- **Rendered images with source text**:

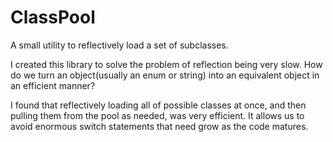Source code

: # ClassPool
A small utility to reflectively load a set of subclasses.

I created this library to solve the problem of reflection being very slow. How do we turn an object(usually an enum or string) into an equivalent object in an efficient manner?

I found that reflectively loading all of possible classes at once, and then pulling them from the pool as needed, was very efficient. It allows us to avoid enormous switch statements that need grow as the code matures.
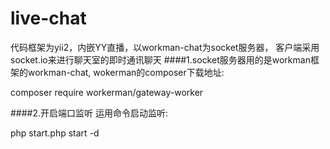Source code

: # live-chat

代码框架为yii2，内嵌YY直播，以workman-chat为socket服务器，
客户端采用socket.io来进行聊天室的即时通讯聊天
####1.socket服务器用的是workman框架的workman-chat,
wokerman的composer下载地址:

composer require workerman/gateway-worker


####2.开启端口监听
运用命令启动监听:

php start.php start -d


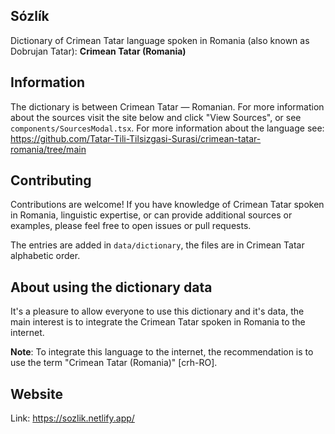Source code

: ## Sózlík
Dictionary of Crimean Tatar language spoken in Romania (also known as Dobrujan Tatar): **Crimean Tatar (Romania)**

## Information
The dictionary is between Crimean Tatar — Romanian. For more information about the sources visit the site below and click "View Sources", or see `components/SourcesModal.tsx`.  For more information about the language see: https://github.com/Tatar-Tili-Tilsizgasi-Surasi/crimean-tatar-romania/tree/main

## Contributing

Contributions are welcome! If you have knowledge of Crimean Tatar spoken in Romania, linguistic expertise, or can provide additional sources or examples, please feel free to open issues or pull requests.

The entries are added in `data/dictionary`, the files are in Crimean Tatar alphabetic order. 

## About using the dictionary data
It's a pleasure to allow everyone to use this dictionary and it's data, the main interest is to integrate the Crimean Tatar spoken in Romania to the internet.

**Note**: To integrate this language to the internet, the recommendation is to use the term "Crimean Tatar (Romania)" [crh-RO].

## Website
Link: https://sozlik.netlify.app/
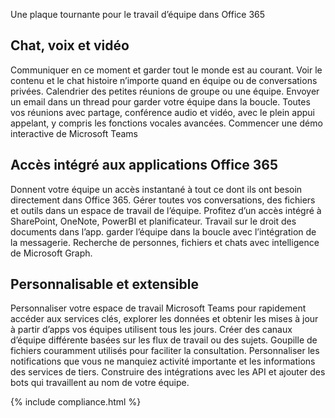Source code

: 

Une plaque tournante pour le travail d’équipe dans Office 365 

## Chat, voix et vidéo
Communiquer en ce moment et garder tout le monde est au courant. Voir le contenu et le chat histoire n’importe quand en équipe ou de conversations privées. Calendrier des petites réunions de groupe ou une équipe. Envoyer un email dans un thread pour garder votre équipe dans la boucle. Toutes vos réunions avec partage, conférence audio et vidéo, avec le plein appui appelant, y compris les fonctions vocales avancées. 
Commencer une démo interactive de Microsoft Teams 

## Accès intégré aux applications Office 365
Donnent votre équipe un accès instantané à tout ce dont ils ont besoin directement dans Office 365. Gérer toutes vos conversations, des fichiers et outils dans un espace de travail de l’équipe. Profitez d’un accès intégré à SharePoint, OneNote, PowerBI et planificateur. Travail sur le droit des documents dans l’app. garder l’équipe dans la boucle avec l’intégration de la messagerie. Recherche de personnes, fichiers et chats avec intelligence de Microsoft Graph. 

## Personnalisable et extensible
Personnaliser votre espace de travail Microsoft Teams pour rapidement accéder aux services clés, explorer les données et obtenir les mises à jour à partir d’apps vos équipes utilisent tous les jours. Créer des canaux d’équipe différente basées sur les flux de travail ou des sujets. Goupille de fichiers couramment utilisés pour faciliter la consultation. Personnaliser les notifications que vous ne manquiez activité importante et les informations des services de tiers. Construire des intégrations avec les API et ajouter des bots qui travaillent au nom de votre équipe. 




{% include compliance.html %}
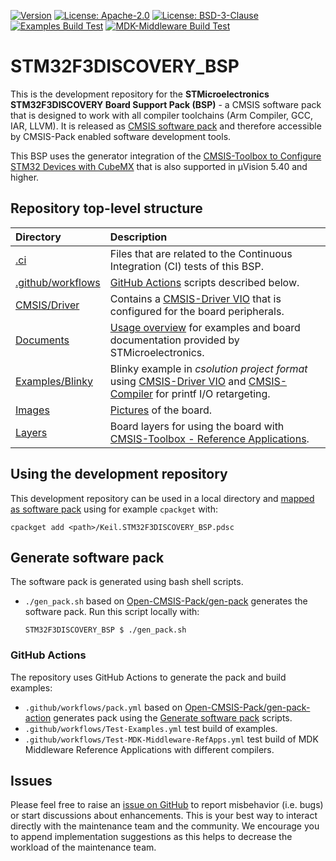 [![Version](https://img.shields.io/github/v/release/Open-CMSIS-Pack/STM32F3DISCOVERY_BSP)](https://github.com/Open-CMSIS-Pack/STM32F3DISCOVERY_BSP/releases/latest)
[![License: Apache-2.0](https://img.shields.io/badge/License-Apache--2.0-green?label)](https://github.com/Open-CMSIS-Pack/STM32F3DISCOVERY_BSP/blob/main/LICENSE-Apache-2.0)
[![License: BSD-3-Clause](https://img.shields.io/badge/License-BSD--3--Clause-green?label)](https://github.com/Open-CMSIS-Pack/STM32F3DISCOVERY_BSP/blob/main/LICENSE-BSD-3-Clause)
[![Examples Build Test](https://img.shields.io/github/actions/workflow/status/Open-CMSIS-Pack/STM32F3DISCOVERY_BSP/Test-Examples.yml?logo=arm&logoColor=0091bd&label=Examples%20Build%20Test)](./.ci)
[![MDK-Middleware Build Test](https://img.shields.io/github/actions/workflow/status/Open-CMSIS-Pack/STM32F3DISCOVERY_BSP/Test-MDK-Middleware-RefApps.yml?logo=arm&logoColor=0091bd&label=MDK-Middleware%20Build%20Test)](./.ci)

# STM32F3DISCOVERY_BSP

This is the development repository for the **STMicroelectronics STM32F3DISCOVERY Board Support Pack (BSP)** - a CMSIS software pack that is designed to work with all compiler toolchains (Arm Compiler, GCC, IAR, LLVM). It is released as [CMSIS software pack](https://www.keil.arm.com/packs/stm32f3discovery_bsp-keil) and therefore accessible by CMSIS-Pack enabled software development tools.

This BSP uses the generator integration of the [CMSIS-Toolbox to Configure STM32 Devices with CubeMX](https://open-cmsis-pack.github.io/cmsis-toolbox/CubeMX/) that is also supported in µVision 5.40 and higher.

## Repository top-level structure

Directory                   | Description
:---------------------------|:--------------
[.ci](./.ci)                | Files that are related to the Continuous Integration (CI) tests of this BSP.
[.github/workflows](https://github.com/Open-CMSIS-Pack/STM32F3DISCOVERY_BSP/tree/main/.github/workflows) | [GitHub Actions](#github-actions) scripts described below.
[CMSIS/Driver](https://github.com/Open-CMSIS-Pack/STM32F3DISCOVERY_BSP/tree/main/CMSIS/Driver)           | Contains a [CMSIS-Driver VIO](https://arm-software.github.io/CMSIS_6/latest/Driver/group__vio__interface__gr.html) that is configured for the board peripherals.
[Documents](https://github.com/Open-CMSIS-Pack/STM32F3DISCOVERY_BSP/tree/main/Documents)                 | [Usage overview](https://github.com/Open-CMSIS-Pack/STM32F3DISCOVERY_BSP/tree/main/Documents/OVERVIEW.md) for examples and board documentation provided by STMicroelectronics.
[Examples/Blinky](https://github.com/Open-CMSIS-Pack/STM32F3DISCOVERY_BSP/tree/main/Examples/Blinky)     | Blinky example in *csolution project format* using [CMSIS-Driver VIO](https://arm-software.github.io/CMSIS_6/latest/Driver/group__vio__interface__gr.html) and [CMSIS-Compiler](https://arm-software.github.io/CMSIS-Compiler/main/index.html) for printf I/O retargeting.
[Images](https://github.com/Open-CMSIS-Pack/STM32F3DISCOVERY_BSP/tree/main/Images)                       | [Pictures](https://github.com/Open-CMSIS-Pack/STM32F3DISCOVERY_BSP/blob/main/Images/stm32f3discovery_large.png) of the board.
[Layers](https://github.com/Open-CMSIS-Pack/STM32F3DISCOVERY_BSP/tree/main/Layers)                       | Board layers for using the board with [CMSIS-Toolbox - Reference Applications](https://open-cmsis-pack.github.io/cmsis-toolbox/ReferenceApplications/).

## Using the development repository

This development repository can be used in a local directory and [mapped as software pack](https://open-cmsis-pack.github.io/cmsis-toolbox/build-tools#install-a-repository) using for example `cpackget` with:

    cpackget add <path>/Keil.STM32F3DISCOVERY_BSP.pdsc

## Generate software pack

The software pack is generated using bash shell scripts.

- `./gen_pack.sh` based on [Open-CMSIS-Pack/gen-pack](https://github.com/Open-CMSIS-Pack/gen-pack) generates the software pack.
Run this script locally with:

      STM32F3DISCOVERY_BSP $ ./gen_pack.sh

### GitHub Actions

The repository uses GitHub Actions to generate the pack and build examples:

- `.github/workflows/pack.yml` based on [Open-CMSIS-Pack/gen-pack-action](https://github.com/Open-CMSIS-Pack/gen-pack-action) generates pack using the [Generate software pack](#generate-software-pack) scripts.
- `.github/workflows/Test-Examples.yml` test build of examples.
- `.github/workflows/Test-MDK-Middleware-RefApps.yml` test build of MDK Middleware Reference Applications with different compilers.

## Issues

Please feel free to raise an [issue on GitHub](https://github.com/Open-CMSIS-Pack/STM32F3DISCOVERY_BSP/issues)
to report misbehavior (i.e. bugs) or start discussions about enhancements. This
is your best way to interact directly with the maintenance team and the community.
We encourage you to append implementation suggestions as this helps to decrease the
workload of the maintenance team.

- **Try it**: Copy only this part of the entries above: the line with "Communiquer en ce", the line with "## Personnalisable et extensible", and the lines between, all exactly as written.

- **Result**:
Communiquer en ce moment et garder tout le monde est au courant. Voir le contenu et le chat histoire n’importe quand en équipe ou de conversations privées. Calendrier des petites réunions de groupe ou une équipe. Envoyer un email dans un thread pour garder votre équipe dans la boucle. Toutes vos réunions avec partage, conférence audio et vidéo, avec le plein appui appelant, y compris les fonctions vocales avancées. 
Commencer une démo interactive de Microsoft Teams 

## Accès intégré aux applications Office 365
Donnent votre équipe un accès instantané à tout ce dont ils ont besoin directement dans Office 365. Gérer toutes vos conversations, des fichiers et outils dans un espace de travail de l’équipe. Profitez d’un accès intégré à SharePoint, OneNote, PowerBI et planificateur. Travail sur le droit des documents dans l’app. garder l’équipe dans la boucle avec l’intégration de la messagerie. Recherche de personnes, fichiers et chats avec intelligence de Microsoft Graph. 

## Personnalisable et extensible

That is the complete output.